This is the first bulwark and security we have for the preservation and protection of the church; and unless men can dethrone Jesus Christ, and cast him off from being king upon the holy hill of Zion, it is in vain to think of prevailing against Zion.
2. The second bulwark of Zion is the promises of God, which are innumerable. I will name but two of them. One is the foundation of the Old Testament, and the other of the New. One held it out for four thousand years, and was never impeached; and the other for these sixteen hundred years, and shall never be shaken.
The promise that was the foundation of the Old Testament, was the first promise of God, Gen. iii. 15, “I will put enmity between thee and the woman, and between thy seed and her seed; it shall bruise thy head, and thou shalt bruise his heel.” There are these four things in that promise:— (1.) That there shall always be a twofold seed in the world, — the seed of the serpent, and the seed of the woman; they shall never fail while this world stands. (2.) That these two seeds shall always be at enmity; there shall be an everlasting conflict, from the entrance of sin to the end of it. “I will put enmity,” saith God, and such an enmity as shall be carried on by the highest and most severe warfare.
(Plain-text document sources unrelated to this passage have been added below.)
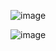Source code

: ![image](https://user-images.githubusercontent.com/60442877/206932861-e8506e7c-1b5b-40fb-ac97-f2b76464c6dc.png)

![image](https://user-images.githubusercontent.com/60442877/206932907-be9521ab-07f7-432b-a168-9d85849d1e0e.png)
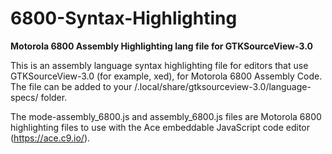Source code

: # 6800-Syntax-Highlighting
<b>Motorola 6800 Assembly Highlighting lang file for GTKSourceView-3.0</b>

This is an assembly language syntax highlighting file for editors that use GTKSourceView-3.0 (for example, xed), for Motorola 6800 Assembly Code.  The file can be added to your /.local/share/gtksourceview-3.0/language-specs/ folder.

The mode-assembly_6800.js and assembly_6800.js files are Motorola 6800 highlighting files to use with the Ace embeddable JavaScript code editor (https://ace.c9.io/).
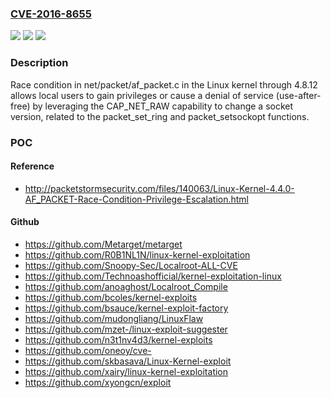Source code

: ### [CVE-2016-8655](https://cve.mitre.org/cgi-bin/cvename.cgi?name=CVE-2016-8655)
![](https://img.shields.io/static/v1?label=Product&message=n%2Fa&color=blue)
![](https://img.shields.io/static/v1?label=Version&message=n%2Fa&color=blue)
![](https://img.shields.io/static/v1?label=Vulnerability&message=n%2Fa&color=brighgreen)

### Description

Race condition in net/packet/af_packet.c in the Linux kernel through 4.8.12 allows local users to gain privileges or cause a denial of service (use-after-free) by leveraging the CAP_NET_RAW capability to change a socket version, related to the packet_set_ring and packet_setsockopt functions.

### POC

#### Reference
- http://packetstormsecurity.com/files/140063/Linux-Kernel-4.4.0-AF_PACKET-Race-Condition-Privilege-Escalation.html

#### Github
- https://github.com/Metarget/metarget
- https://github.com/R0B1NL1N/linux-kernel-exploitation
- https://github.com/Snoopy-Sec/Localroot-ALL-CVE
- https://github.com/Technoashofficial/kernel-exploitation-linux
- https://github.com/anoaghost/Localroot_Compile
- https://github.com/bcoles/kernel-exploits
- https://github.com/bsauce/kernel-exploit-factory
- https://github.com/mudongliang/LinuxFlaw
- https://github.com/mzet-/linux-exploit-suggester
- https://github.com/n3t1nv4d3/kernel-exploits
- https://github.com/oneoy/cve-
- https://github.com/skbasava/Linux-Kernel-exploit
- https://github.com/xairy/linux-kernel-exploitation
- https://github.com/xyongcn/exploit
The enmity is spiritual, but the warfare oftentimes is outward. The first manifestation of this enmity was in blood. Cain slew Abel. Why? Because he was of the evil one. And so it hath been carried on by blood from that day to this. (3.) That either seed hath a leader: there is “he and thou,” “it and thou;” that is, Christ and Satan. Christ is the leader of the seed of the woman, the captain and head of it in this great conflict; and Satan, as he was the head of the apostasy from God, continues the head of his seed, the generation of vipers, to try out the contest with Christ unto the end. (4.) The victory shall always be to the seed of the woman. It is said, indeed, “Thou shalt bruise his heel,” — Christ’s heel, in his sufferings, both in his own person and those of the church. But on the contrary, it is said likewise, “He shall bruise thy head;” — break thy power and strength, — conquer thee. Then Zion is safe. This was the foundation of the Old Testament: and though things oftentimes were brought to great distress, — sometimes by apostasy, and sometimes by persecution, — yet this promise carried it, and delivered over the church safe into the hand of Christ.
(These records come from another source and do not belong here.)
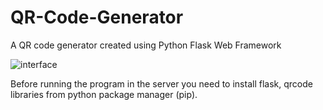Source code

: # QR-Code-Generator
A QR code generator created using Python Flask Web Framework


![interface](https://github.com/user-attachments/assets/77806c90-de43-414d-bf4b-49294a77c1f3)


Before running the program in the server you need to install flask, qrcode libraries from python package manager (pip).
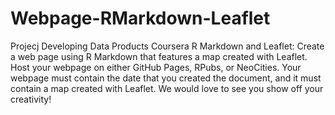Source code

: # Webpage-RMarkdown-Leaflet
Projecj Developing Data Products Coursera R Markdown and Leaflet: Create a web page using R Markdown that features a map created with Leaflet.  Host your webpage on either GitHub Pages, RPubs, or NeoCities.  Your webpage must contain the date that you created the document, and it must contain a map created with Leaflet. We would love to see you show off your creativity!
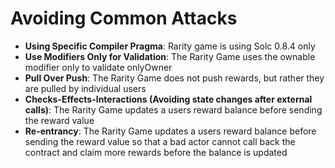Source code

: # Avoiding Common Attacks

* **Using Specific Compiler Pragma**: Rarity game is using Solc 0.8.4 only
* **Use Modifiers Only for Validation**: The Rarity Game uses the ownable modifier only to validate onlyOwner
* **Pull Over Push**: The Rarity Game does not push rewards, but rather they are pulled by individual users
* **Checks-Effects-Interactions (Avoiding state changes after external calls)**: The Rarity Game updates a users reward balance before sending the reward value
* **Re-entrancy**: The Rarity Game updates a users reward balance before sending the reward value so that a bad actor cannot call back the contract and claim more rewards before the balance is updated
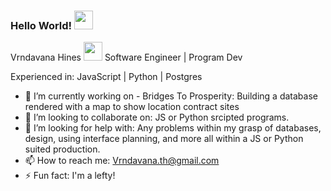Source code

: ### Hello World! <img src="https://raw.githubusercontent.com/MartinHeinz/MartinHeinz/master/wave.gif" width="30px">
Vrndavana Hines 
<img src="https://drive.google.com/file/d/1eWqbJUFBYZnO1NdASr2hgEivT0JV39ge/view?usp=sharing" width="30px">
Software Engineer | Program Dev


Experienced in:
JavaScript | Python | Postgres 

- 🔭 I’m currently working on - Bridges To Prosperity: Building a database rendered with a map to show location contract sites
- 👯 I’m looking to collaborate on: JS or Python srcipted programs.
- 🤔 I’m looking for help with: Any problems within my grasp of databases, design, using interface planning, and more all within a JS or Python suited production.
- 📫 How to reach me: Vrndavana.th@gmail.com
- ⚡ Fun fact: I'm a lefty!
317Now, when Christ takes the church, and goes to new-form it, and fashion it more for the glory of God, there is the foundation-promise made in the New Testament: “Upon this rock I will build my church, and the gates of hell shall not prevail against it,” Matt. xvi. 18. If that obscure promise under the Old Testament did secure Zion, as to all those things before mentioned, four thousand years, shall not we trust to this promise of our Saviour for half the time? though it is, indeed, the continuance of the same promise; for “the gates of hell” is the seed of the serpent, and the “rock” is Christ. That is the second bulwark of Zion. We may be shaken in our faith and confidence, but we have the promise of God, that hath supported it thus far in the world, and will certainly preserve it to the end.
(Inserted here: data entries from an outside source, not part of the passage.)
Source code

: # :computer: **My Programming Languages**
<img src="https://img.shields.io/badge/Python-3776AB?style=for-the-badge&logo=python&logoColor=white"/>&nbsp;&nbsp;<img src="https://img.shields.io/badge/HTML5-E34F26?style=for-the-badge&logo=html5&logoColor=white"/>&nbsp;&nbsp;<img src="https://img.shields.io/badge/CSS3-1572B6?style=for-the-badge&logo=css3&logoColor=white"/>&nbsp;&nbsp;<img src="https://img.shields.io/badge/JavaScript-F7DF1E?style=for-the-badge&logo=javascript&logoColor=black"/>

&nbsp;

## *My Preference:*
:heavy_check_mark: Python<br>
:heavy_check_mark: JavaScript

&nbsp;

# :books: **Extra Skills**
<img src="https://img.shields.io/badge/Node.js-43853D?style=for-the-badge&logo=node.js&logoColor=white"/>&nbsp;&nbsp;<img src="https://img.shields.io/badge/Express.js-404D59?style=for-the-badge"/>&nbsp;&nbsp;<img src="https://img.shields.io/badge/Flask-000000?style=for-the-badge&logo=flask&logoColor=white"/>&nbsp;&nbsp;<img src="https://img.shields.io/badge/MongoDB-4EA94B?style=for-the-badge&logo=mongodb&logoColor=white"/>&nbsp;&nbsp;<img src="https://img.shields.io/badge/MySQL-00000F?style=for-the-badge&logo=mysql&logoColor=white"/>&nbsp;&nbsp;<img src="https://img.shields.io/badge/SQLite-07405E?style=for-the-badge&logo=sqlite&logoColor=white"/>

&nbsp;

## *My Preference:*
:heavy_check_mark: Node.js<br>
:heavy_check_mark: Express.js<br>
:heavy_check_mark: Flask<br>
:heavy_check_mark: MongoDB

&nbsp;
3. There is the watchful providence of God over the church. It is expressed, Deut. xi. 12, where the land of the church is said to be “a land which the Lord thy God careth for: the eyes of the Lord thy God are always upon it, from the beginning of the year unto the end of the year.” That land which is the possession of the church, the seat of God’s worship, the church itself, is what the Lord careth for. And it is expressed again to the same purpose, Isa. xxvii. 3, where this land is called God’s vineyard, “I the Lord do keep it; I will water it every moment: lest any hurt it, I will keep it night and day.” There is the watchful providence of God over the church, night and day preserving it; which providence, indeed, we live upon, though it is secret and invisible to us. There is power in it; but “God hides his power.” We see little, we are not able to discern any thing to purpose, of the secret emanation of divine power and wisdom through the hearts and counsels of all mankind, to this end, that God may preserve his church, governing their affections, ruling their thoughts, turning and overturning their counsels; — things that will never appear nor come to light, what was their occasion and ends, till the great day when the thoughts of all hearts shall be discovered. The Lord will keep and preserve his church, that none may hurt it.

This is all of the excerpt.